Turn on ESPN anytime and the chances are good you’ll soon be reminded that one wrong move can change an athlete’s career in seconds. Especially this time of the year -- as NFL training camps wrap up, the college football season begins and Major League Baseball teams push toward the playoffs -- the phrase “season-ending injury” is all too common.

I was fortunate enough during my 21-year MLB career to avoid this headline. September 6 marked the 20th anniversary of the day I played my 2,131st consecutive game, breaking Lou Gehrig’s MLB record for consecutive games played.

One bad break

But many aren’t that fortunate and for even great players, one slip, one fall, or one bad break can change everything.

Off the playing field, the story is the same. In fact, the consequences can be worse.

There’s just no ESPN reporting these facts:

• Falls, slips and trips make up the majority of general industry accidents, according to the U.S. Department of Labor.

• Falls, slips and trips account for 15 percent of all accidental deaths per year, second only to motor vehicles as a cause of fatalities. Falls, slips and trips also account for 25 percent of all reported injury claims and more than 95 million lost work days per year.

These are alarming statistics. But also alarming is the fact that in many cases, injury or death could be prevented.

Skills training

In baseball, one of the first skills a player learns is proper sliding technique to protect against injury each time they run at top speed from one base to the next.

On a job site, preventative measures are extremely important. Here are a few tips for you to apply to keep balance the next time you’re on the job:

Reduce wet or slippery surfaces — Baseball players are fortunate to have grounds crews working on the field before, during, and after each game is played. But there are no grounds crews for construction sites. Outdoors, it’s important to constantly monitor surfaces and make sure they’re kept clean. Use anti-skid paint whenever possible to provide extra safety on steps, ramps and walkways. Indoors, moisture-absorb entry mats and ant-slip matting can also help improve safety. Sorbents and spill control products are also key to safety on a job site. In addition, “Wet Floor” signs should be used whenever necessary.

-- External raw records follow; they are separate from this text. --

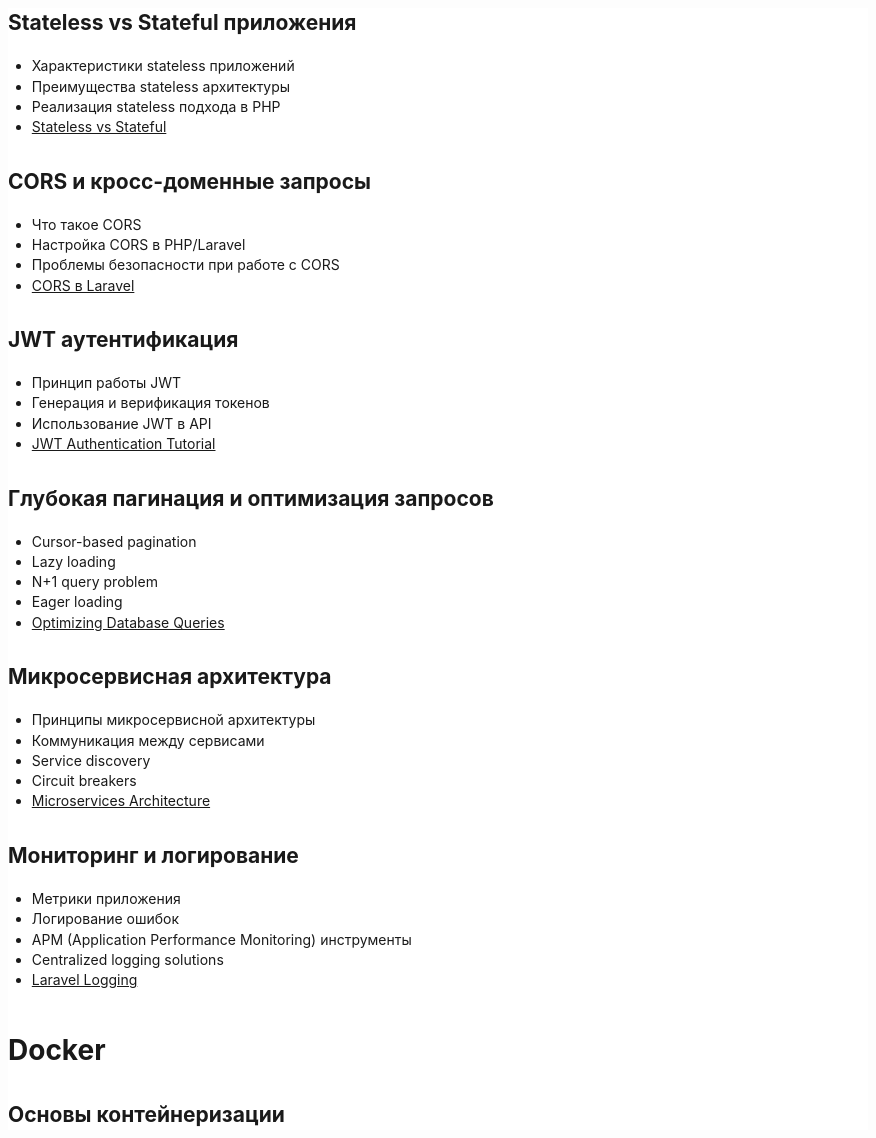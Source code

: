 ## Stateless vs Stateful приложения

- Характеристики stateless приложений
- Преимущества stateless архитектуры
- Реализация stateless подхода в PHP
- [Stateless vs Stateful](https://www.baeldung.com/cs/stateless-vs-stateful-systems)

## CORS и кросс-доменные запросы

- Что такое CORS
- Настройка CORS в PHP/Laravel
- Проблемы безопасности при работе с CORS
- [CORS в Laravel](https://laravel.com/docs/8.x/cors)

## JWT аутентификация

- Принцип работы JWT
- Генерация и верификация токенов
- Использование JWT в API
- [JWT Authentication Tutorial](https://jwt.io/introduction/)

## Глубокая пагинация и оптимизация запросов

- Cursor-based pagination
- Lazy loading
- N+1 query problem
- Eager loading
- [Optimizing Database Queries](https://laravel.com/docs/8.x/queries#optimizing-queries)

## Микросервисная архитектура

- Принципы микросервисной архитектуры
- Коммуникация между сервисами
- Service discovery
- Circuit breakers
- [Microservices Architecture](https://microservices.io/patterns/microservices.html)

## Мониторинг и логирование

- Метрики приложения
- Логирование ошибок
- APM (Application Performance Monitoring) инструменты
- Centralized logging solutions
- [Laravel Logging](https://laravel.com/docs/8.x/logging)

# Docker

## Основы контейнеризации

Protective footwear is necessary — Footwear with outsoles designed to prevent slips are key to maintaining balance and traction on any job site. Outsoles in safety shoes can be specifically designed to be non-flammable, anti-acid, anti-fungal, extreme weather-resistant, anti-slip, anti-oil, and anti-static.

Know your PFAS — A personal fall arrest system (PFAS) consists of an anchorage, connectors, a body belt or harness, and a lifeline, deceleration device, or lanyard. The PFAS is designed to safely stop a worker in a fall from a working level. Before using a PFAS, employees must be trained in the proper hook up, anchoring, and tie-off techniques. Remember that the strength of a PFAS is based on its being attached to an anchoring system that does not reduce the strength of the system.

• Check up on your equipment — From your shoes to your PFAS, it’s important to ensure the quality of your equipment before using it. Regularly check safety footwear to make sure soles are not worn to the point where grip may be an issue on slick surfaces. To maintain the integrity of a PFAS, its components — anchorage connectors, harness, and connecting devices — must be systematically inspected and maintained. Check for rust, cracks, dents or any other unusual markings before using the equipment. Any piece of the system involved in a fall must be removed from use.

• Maintain proper lighting — I’m not sure I would have lasted 21 consecutive games, let alone 2,131, playing baseball in the dark. On a job site, keep work areas well lit and clean. Walkways, staircases and any area where work is in progress should always be clear of clutter and obstructions. But in some cases, they aren’t and proper lighting can make all the difference.

Be sure to stay on your feet and safe, each and every day.

Throughout his record-breaking career, Major League Baseball Hall of Famer Cal Ripken, Jr., nicknamed “The Iron Man,” never missed a day of work. He retired in 2001 after playing 2,632 consecutive games — the equivalent of 17 years, or 6,205 days without a lost-time accident.